- Opening Delimiter -

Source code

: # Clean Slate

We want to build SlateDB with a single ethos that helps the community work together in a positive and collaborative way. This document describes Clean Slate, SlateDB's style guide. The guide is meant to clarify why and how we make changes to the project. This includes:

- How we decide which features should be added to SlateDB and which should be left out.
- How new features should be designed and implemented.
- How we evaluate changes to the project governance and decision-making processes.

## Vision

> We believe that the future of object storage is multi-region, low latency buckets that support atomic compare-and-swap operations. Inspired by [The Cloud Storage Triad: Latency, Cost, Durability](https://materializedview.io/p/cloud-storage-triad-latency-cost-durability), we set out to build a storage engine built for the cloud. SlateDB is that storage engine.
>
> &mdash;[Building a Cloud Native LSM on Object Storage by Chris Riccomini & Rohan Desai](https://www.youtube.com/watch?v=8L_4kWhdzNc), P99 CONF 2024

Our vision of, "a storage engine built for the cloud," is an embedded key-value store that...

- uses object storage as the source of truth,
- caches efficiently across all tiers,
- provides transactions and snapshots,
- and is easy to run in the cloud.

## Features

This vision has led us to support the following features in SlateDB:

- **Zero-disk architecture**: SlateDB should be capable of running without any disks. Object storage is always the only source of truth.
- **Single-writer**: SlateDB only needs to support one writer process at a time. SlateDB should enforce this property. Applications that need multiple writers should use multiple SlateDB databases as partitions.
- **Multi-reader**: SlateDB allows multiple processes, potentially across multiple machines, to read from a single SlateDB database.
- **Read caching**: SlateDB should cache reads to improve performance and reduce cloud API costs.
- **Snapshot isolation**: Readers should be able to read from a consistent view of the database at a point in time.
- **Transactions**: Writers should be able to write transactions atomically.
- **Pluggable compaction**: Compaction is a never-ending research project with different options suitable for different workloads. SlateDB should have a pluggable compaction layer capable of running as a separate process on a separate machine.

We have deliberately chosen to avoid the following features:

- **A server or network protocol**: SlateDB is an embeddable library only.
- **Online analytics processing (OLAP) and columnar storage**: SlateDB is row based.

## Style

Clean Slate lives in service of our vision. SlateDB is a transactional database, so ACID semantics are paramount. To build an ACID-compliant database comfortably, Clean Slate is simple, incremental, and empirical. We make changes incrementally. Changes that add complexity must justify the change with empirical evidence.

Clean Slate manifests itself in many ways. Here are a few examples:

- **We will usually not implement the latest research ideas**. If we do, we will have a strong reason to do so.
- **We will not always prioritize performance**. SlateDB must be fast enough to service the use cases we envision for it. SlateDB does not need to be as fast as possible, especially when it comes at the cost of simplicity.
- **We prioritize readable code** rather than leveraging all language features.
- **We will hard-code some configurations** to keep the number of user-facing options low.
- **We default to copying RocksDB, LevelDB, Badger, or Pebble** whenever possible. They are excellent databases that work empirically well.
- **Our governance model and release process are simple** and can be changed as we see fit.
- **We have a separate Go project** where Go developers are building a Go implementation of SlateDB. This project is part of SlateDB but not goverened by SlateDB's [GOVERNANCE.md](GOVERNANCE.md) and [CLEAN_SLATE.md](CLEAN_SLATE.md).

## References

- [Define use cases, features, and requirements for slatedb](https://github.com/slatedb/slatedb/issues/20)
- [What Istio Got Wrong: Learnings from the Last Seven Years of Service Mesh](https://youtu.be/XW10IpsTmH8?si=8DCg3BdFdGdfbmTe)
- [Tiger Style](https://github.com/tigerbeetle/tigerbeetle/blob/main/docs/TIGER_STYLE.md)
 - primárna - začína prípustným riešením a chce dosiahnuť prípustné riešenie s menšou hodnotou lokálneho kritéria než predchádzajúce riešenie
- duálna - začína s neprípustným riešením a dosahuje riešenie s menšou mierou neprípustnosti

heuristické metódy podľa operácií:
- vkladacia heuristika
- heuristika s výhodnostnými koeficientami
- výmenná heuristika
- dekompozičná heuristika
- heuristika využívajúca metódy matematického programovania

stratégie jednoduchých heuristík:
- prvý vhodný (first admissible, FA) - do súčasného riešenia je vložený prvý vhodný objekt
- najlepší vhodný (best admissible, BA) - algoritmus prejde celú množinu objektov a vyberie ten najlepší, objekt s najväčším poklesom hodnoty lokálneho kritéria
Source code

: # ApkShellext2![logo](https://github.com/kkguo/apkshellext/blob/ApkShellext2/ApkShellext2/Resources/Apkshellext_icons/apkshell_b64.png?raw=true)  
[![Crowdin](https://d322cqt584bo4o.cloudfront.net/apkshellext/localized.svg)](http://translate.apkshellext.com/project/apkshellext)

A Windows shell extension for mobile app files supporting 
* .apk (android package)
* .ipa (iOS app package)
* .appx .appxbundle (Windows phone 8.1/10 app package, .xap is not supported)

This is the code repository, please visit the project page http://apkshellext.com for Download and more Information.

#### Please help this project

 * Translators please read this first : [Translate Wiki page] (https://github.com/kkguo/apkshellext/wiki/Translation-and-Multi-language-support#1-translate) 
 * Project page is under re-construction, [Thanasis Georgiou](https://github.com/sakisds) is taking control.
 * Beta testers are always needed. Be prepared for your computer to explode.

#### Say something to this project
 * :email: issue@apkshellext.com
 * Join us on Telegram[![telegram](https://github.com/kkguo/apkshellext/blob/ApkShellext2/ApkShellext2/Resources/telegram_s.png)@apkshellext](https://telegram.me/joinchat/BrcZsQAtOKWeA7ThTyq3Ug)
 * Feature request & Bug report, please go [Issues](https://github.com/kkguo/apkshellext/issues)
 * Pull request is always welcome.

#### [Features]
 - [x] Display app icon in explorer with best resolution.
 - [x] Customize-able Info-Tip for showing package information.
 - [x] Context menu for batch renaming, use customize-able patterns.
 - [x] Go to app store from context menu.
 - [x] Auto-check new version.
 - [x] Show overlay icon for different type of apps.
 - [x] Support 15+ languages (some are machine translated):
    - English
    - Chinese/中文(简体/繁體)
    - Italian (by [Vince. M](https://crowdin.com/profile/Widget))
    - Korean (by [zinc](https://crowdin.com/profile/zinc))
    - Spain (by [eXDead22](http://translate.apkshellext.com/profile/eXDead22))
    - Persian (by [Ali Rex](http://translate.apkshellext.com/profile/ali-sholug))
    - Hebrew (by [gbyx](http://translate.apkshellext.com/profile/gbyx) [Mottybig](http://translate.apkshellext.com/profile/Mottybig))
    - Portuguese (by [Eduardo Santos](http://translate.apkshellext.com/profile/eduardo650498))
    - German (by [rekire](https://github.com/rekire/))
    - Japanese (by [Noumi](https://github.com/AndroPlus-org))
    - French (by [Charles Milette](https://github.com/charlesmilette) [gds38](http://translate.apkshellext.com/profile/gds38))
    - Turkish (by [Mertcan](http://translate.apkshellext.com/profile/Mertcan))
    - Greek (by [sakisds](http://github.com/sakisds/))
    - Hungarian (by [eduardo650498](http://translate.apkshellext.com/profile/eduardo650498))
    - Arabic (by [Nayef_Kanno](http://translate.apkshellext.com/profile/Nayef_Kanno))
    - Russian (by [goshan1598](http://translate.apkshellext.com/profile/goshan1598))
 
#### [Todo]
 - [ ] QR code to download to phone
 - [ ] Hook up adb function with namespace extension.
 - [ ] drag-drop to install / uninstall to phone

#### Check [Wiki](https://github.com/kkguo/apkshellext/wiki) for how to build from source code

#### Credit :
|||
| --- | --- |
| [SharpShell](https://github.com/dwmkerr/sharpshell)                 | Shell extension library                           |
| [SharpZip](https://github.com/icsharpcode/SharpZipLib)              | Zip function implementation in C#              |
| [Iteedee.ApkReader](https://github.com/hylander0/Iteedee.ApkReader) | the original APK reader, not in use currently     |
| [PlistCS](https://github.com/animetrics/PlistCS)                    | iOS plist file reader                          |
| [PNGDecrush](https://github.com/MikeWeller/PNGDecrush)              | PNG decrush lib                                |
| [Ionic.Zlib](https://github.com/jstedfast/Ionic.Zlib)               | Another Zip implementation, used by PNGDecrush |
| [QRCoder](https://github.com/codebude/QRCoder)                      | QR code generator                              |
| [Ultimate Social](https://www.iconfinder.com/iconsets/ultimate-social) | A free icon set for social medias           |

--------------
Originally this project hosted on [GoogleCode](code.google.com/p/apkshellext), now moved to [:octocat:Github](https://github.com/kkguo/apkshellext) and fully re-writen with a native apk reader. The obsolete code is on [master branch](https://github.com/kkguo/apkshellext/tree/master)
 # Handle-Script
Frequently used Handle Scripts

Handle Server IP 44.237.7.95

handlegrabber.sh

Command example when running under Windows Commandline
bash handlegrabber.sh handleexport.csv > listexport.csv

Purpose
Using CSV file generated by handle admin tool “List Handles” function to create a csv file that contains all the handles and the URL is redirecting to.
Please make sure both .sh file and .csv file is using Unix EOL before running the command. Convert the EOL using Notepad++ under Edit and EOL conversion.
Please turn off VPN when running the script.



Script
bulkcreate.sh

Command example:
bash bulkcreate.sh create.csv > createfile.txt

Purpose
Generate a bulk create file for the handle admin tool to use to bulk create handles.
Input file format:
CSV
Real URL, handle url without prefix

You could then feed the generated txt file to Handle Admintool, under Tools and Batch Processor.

- Closing Delimiter -

- Exercise instructions -
In the listing above, find every line with the word "metódy" and copy it.

- Solution for this problem -
heuristické metódy podľa operácií:
- heuristika využívajúca metódy matematického programovania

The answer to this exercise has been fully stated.